Чтение онлайн

ЖАНРЫ

Мой XX век: счастье быть самим собой
Шрифт:

В книге много интересного о минувшей жизни, хорошо написано о Георгии Свиридове, Федоре Сухове, Эрнесте Портнягине, Игоре Шкляревском, Ярославе Смелякове. Станислав Куняев вспоминает острейшие конфликты, споры, тяжелейшие перемены в человеческих судьбах, вспоминает все горячее, что и до сих пор обжигает наши души. Но я не почувствовал скорби, нет трагедийности во всех этих описаниях тяжелейшего в нашей жизни, нашей истории последних лет. Но чрезмерно выпирает самолюбование своей смелостью, отвагой, подчеркивает свое самопожертвование, когда он идет на «ковер» к Альберту Беляеву с видом Джордано Бруно, восходящего на костер. А кто такой Альберт Беляев? Всего лишь заместитель заведующего отделом агитации и пропаганды в ЦК КПСС. Мелочь, но тогда он один из воинствующих русофобов, «заклинатель змей».

«Наш первый бунт», «Мое выступление с трибуны», «Жребий брошен», «Зал и ораторы», «ЦК и КГБ в ужасе», «Русско-еврейское Бородино», «На ковре у Альберта Беляева» и др. – так называет автор некоторые главки своего

повествования о своем выступлении на дискуссии «Классика и мы» и о своем «Письме в ЦК КПСС» о сборнике «Метрополь».

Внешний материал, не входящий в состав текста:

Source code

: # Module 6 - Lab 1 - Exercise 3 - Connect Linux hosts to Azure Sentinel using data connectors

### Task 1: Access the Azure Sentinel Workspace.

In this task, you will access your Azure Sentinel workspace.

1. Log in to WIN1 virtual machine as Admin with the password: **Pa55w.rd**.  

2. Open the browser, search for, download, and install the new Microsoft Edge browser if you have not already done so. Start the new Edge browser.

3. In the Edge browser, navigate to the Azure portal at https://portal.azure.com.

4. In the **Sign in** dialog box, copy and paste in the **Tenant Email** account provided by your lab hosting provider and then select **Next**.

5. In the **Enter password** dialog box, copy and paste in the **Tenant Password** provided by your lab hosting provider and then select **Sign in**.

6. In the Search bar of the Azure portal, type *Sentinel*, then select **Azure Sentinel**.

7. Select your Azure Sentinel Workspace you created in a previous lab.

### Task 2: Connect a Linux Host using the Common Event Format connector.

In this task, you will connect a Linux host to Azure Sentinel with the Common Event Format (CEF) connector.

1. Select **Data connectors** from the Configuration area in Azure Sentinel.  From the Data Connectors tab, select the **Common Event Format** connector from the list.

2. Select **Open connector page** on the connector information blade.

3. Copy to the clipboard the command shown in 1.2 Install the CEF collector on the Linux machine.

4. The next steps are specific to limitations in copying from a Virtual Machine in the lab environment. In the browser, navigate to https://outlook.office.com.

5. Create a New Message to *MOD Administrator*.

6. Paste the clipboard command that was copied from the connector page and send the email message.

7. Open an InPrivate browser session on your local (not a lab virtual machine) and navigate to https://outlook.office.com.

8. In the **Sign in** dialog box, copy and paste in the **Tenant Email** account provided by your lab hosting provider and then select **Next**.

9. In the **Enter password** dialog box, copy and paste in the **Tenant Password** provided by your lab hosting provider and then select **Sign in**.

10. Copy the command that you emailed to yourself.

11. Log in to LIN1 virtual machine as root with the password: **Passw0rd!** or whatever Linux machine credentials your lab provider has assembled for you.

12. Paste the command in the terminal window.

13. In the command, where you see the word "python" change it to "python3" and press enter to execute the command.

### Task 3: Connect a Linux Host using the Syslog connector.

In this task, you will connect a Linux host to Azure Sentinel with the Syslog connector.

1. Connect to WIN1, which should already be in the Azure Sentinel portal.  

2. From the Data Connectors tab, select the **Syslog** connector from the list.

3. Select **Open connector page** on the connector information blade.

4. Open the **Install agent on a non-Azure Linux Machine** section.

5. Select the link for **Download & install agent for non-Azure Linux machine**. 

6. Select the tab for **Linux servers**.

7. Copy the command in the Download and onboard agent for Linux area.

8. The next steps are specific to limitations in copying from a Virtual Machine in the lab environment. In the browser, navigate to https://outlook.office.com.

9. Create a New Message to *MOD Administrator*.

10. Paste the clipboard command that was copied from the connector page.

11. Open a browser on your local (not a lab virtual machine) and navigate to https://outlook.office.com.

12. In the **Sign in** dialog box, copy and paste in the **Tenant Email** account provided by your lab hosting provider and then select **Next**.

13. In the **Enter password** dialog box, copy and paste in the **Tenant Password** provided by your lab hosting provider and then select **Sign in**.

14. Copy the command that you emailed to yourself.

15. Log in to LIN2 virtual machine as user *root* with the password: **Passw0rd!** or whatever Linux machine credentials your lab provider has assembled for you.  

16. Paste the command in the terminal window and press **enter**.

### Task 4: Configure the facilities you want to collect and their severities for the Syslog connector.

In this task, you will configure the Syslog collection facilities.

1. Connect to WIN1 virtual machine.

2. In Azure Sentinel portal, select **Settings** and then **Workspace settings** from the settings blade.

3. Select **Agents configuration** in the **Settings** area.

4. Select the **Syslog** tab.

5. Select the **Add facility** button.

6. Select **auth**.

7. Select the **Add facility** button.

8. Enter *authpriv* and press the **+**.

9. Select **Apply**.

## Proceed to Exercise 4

Все это производит чуть ли не комическое впечатление, тем более не могу скрыть иронической улыбки, когда автор чересчур драматизирует события, потому что мне самому не раз приходилось бывать в ЦК КПСС и выслушивать назидательные приговоры блюстителей идеологической чистоты, что не смущало меня, а заставляло лишь подробнее и простодушнее высказывать свои суждения о Шолохове, Булгакове, о русской литературе вообще. Помню, как прорабатывали меня за Булгакова в 1974 году, на всех собраниях того времени находились ораторы, напоминавшие об «ошибках В. Петелина», а В. Озеров еще в 1977 году в «Правде» напоминал, что В. Петелин и Л. Аннинский допустили ошибки в своих очередных книгах. И ничего... Конечно, ничего хорошего не было в таких свиданиях с работниками ЦК, но помню также и то, как после одной из таких встреч, где особенно остро стоял вопрос о моей дальнейшей судьбе, я сразу пришел к Олегу Михайлову, сначала все всерьез, а потом «под пивко» с юмором рассказывал об этой «проработке», и мы вдоволь посмеялись над теми замечаниями, которые исходили от работников ЦК, посмеялись, удивляясь их невежеству, пустозвонству и приспособленчеству. Но таковы были условия нашего существования в литературе, и ничего с этим невозможно было поделать, единственное, что оставалось, – быть самим собой.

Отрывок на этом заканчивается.